May 18, 2006

Research Notes: Bogue on Deleuze on Sade and Masoch

Follow-up to Research Notes: The concept of recirculation from Transversality - Robert O'Toole

In the opening chapter of his Deleuze on Literature, Ronald Bogue focusses on Deleuze's analysis of the conditions of masochism and sadism. These are key concepts linking difference and repetition, circulation and cybernetics, to literary production and psychoanalysis.

Bogue identifies that Deleuze's sigificant claim is that sadism and masochism are formally different conditions, not poles of a single disorder. Sadomasochism is then a 'syndrome' not a disease, a badly analyzed composite of symptoms.
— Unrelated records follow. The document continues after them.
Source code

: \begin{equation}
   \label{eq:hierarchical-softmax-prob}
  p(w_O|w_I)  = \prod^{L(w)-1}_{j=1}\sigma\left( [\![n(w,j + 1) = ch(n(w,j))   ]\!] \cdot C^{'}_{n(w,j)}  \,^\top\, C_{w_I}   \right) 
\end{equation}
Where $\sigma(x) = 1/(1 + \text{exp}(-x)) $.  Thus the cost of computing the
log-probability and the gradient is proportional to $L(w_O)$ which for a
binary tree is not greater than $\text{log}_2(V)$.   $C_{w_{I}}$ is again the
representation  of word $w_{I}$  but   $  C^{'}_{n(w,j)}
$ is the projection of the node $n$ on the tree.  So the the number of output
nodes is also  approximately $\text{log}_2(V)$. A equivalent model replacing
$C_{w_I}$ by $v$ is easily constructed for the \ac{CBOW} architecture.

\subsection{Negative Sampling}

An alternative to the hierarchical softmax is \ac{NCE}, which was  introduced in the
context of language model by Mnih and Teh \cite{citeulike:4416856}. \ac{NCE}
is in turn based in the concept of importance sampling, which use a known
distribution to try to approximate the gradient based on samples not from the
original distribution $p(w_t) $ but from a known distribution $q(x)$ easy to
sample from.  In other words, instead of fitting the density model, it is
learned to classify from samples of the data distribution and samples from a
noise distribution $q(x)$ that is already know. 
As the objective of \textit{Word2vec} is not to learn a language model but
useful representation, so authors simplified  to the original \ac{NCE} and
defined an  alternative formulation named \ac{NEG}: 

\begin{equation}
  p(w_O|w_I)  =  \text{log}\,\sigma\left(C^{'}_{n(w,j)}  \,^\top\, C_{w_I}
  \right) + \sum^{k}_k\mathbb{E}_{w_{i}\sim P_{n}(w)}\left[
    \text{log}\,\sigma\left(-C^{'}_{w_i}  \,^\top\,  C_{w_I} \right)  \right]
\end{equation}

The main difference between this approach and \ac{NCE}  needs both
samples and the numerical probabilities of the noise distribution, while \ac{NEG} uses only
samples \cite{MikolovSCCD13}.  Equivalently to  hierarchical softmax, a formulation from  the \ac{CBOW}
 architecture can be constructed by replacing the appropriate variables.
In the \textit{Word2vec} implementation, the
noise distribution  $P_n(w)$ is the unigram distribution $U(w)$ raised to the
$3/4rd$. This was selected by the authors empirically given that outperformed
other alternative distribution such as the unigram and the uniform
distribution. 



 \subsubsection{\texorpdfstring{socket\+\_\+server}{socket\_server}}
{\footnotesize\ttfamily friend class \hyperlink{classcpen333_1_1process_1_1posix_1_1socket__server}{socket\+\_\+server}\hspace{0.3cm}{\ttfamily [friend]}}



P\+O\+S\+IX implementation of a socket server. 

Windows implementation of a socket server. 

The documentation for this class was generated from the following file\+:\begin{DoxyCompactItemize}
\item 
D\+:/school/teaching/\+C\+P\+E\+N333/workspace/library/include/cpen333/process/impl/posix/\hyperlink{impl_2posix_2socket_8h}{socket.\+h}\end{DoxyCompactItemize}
Whereas in Sade erotic scenes are repeated with violent and mechanical reiteration, in Masoch phantasy figures are identified with motionless art objects – statues, portraits, photographs – components of scenes that are repeated in a stuttering sequence of frozen images. Sade seeks the violence of continuous movement and hence abjures the stasis of the art object, whereas Masoch aspires to a world of suspense and waiting, and thus aestheticizes the real as a series of tableaux vivants. p.20

Each is then a solution to the problem of repetition and difference. But they capture and recirculate matter in different ways. Is Sadism closer to mathematics in its relentless application of an algorithm that reduces difference? And Masochism, obviously a theatre focussed on an artistic monument, slowing down differentiation through repetition/rehearsal.

Sade's immediacy – the nomadic war machine? – the desert?
Masoch's theatre – the socius? – the city?
These are conunterposed in Seven Pillars of Wisdom – see my entry on Lawrence and Abu Ghraib

But this is not the phantasm of psychoanalysis. The programme is itself real and complex, with a history of its own. Bogue seems not to see this.